Singapore to Regulate Fintech Firms Only When They Pose Risk

By  and  for Bloomberg

Singapore will start to regulate its financial technology companies only when they grow to a sufficient size to pose risks to the wider financial system, the managing director of the country’s central bank said.

“If you start regulating every one of those, you stifle a lot of innovation, and they don’t get a chance to grow,” the head of the Monetary Authority of Singapore Ravi Menon told reporters on Tuesday during a visit to New York. “So only when they grow and reach a certain critical mass, which then poses a significant impact on the system, or it can affect a large number of consumers, then we step in to regulate. It’s always a fine balance,” Menon said.

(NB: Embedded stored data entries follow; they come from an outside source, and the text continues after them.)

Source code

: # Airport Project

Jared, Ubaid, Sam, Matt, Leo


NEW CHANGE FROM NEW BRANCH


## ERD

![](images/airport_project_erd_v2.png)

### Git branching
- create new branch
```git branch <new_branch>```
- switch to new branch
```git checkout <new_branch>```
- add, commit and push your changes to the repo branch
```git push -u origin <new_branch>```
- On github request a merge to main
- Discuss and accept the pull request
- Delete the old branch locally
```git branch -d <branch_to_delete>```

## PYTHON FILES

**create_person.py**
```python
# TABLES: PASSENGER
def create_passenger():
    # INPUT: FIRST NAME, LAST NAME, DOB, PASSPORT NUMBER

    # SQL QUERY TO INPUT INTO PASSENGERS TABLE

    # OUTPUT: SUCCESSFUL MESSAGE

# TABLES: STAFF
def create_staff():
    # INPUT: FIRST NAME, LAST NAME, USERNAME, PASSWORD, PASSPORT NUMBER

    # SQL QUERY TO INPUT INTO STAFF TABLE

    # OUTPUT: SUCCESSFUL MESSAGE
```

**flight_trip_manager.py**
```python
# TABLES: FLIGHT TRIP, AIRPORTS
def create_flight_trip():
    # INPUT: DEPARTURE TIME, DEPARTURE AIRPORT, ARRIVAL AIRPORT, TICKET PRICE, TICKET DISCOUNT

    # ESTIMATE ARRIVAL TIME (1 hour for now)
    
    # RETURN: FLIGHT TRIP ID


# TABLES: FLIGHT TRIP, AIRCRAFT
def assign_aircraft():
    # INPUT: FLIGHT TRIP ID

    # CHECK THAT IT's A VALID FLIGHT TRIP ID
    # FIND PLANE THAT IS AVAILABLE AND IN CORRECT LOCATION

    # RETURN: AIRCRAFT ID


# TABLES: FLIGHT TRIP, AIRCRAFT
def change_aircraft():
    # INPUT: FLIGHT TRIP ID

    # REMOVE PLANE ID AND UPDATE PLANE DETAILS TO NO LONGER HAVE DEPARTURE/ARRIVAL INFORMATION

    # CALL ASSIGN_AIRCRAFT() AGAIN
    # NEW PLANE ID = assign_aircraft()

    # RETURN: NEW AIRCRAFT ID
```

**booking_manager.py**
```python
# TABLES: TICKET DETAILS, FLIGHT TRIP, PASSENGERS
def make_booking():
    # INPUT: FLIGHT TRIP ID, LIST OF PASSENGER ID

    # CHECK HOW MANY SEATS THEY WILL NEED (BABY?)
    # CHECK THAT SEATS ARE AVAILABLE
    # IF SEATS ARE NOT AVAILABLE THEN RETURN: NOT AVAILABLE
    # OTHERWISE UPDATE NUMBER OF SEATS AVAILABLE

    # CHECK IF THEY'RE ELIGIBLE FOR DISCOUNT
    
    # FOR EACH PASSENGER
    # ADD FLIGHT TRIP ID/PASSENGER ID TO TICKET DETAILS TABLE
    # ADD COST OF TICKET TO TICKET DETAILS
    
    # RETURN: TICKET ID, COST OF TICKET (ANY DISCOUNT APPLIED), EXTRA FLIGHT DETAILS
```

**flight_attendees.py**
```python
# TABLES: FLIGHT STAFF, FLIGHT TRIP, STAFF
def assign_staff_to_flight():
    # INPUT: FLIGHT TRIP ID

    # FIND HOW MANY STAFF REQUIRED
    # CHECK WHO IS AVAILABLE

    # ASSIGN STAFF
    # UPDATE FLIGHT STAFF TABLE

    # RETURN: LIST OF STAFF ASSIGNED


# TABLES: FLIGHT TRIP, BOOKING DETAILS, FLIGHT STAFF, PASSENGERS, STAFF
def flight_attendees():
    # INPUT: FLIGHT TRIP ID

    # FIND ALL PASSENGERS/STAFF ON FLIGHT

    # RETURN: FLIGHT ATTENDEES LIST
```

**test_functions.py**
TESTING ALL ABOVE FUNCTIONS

Singapore is trying to encourage investment in financial technology to boost its role as a regional banking hub. In August, the MAS set up a FinTech & Innovation Group to promote the sector, hiring former Citigroup Inc. banker Sopnendu Mohanty to head the in-house unit. The central bank has also committed to invest S$225 million ($167 million) over five years in fintech projects.

Singapore’s three largest banks, DBS Group Holdings Ltd., Oversea-Chinese Banking Corp. and United Overseas Bank Ltd., have all introduced fintech initiatives. Standard Chartered Plc is working with DBS on developing distributed ledger technology for trade finance in Singapore, as the lenders seek to make such transactions simpler and more transparent.

Even when they get larger, the MAS is unlikely to apply the same level of regulation on fintech firms as it does on its banks, Menon said. He took the example of PayPal Holdings Inc., which provides payment services despite not being a bank.

“Do you want to regulate PayPal the way you regulate DBS or Standard Chartered? No, that would be far too onerous, that would kill the business model and they won’t even come here,” Menon said. “Do you need to regulate them? Yes, because they have a scale,” he added.

It’s still too early to quantify how much the fintech industry will generate in economic growth for Singapore, Menon said. The most immediate impact is likely to be on jobs in the traditional banking sector, he said.

“It’s a process of creative destruction we’ve seen in every instance of technology advancements, and fintech will be no different,” said Menon.

Menon is in New York with Singapore’s Deputy Prime Minister Tharman Shanmugaratnam as part of efforts to promote the island nation as a financial center.

“We’ll have to manage some interesting tensions as we go forward,” Shanmugaratnam said in a speech in New York. “It’s hard to say how this is going to play out. It’s hard to say whether the new players will actually disrupt existing financial business in a big way. It hasn’t happened yet, except perhaps in China, but I think it’s too early to say.”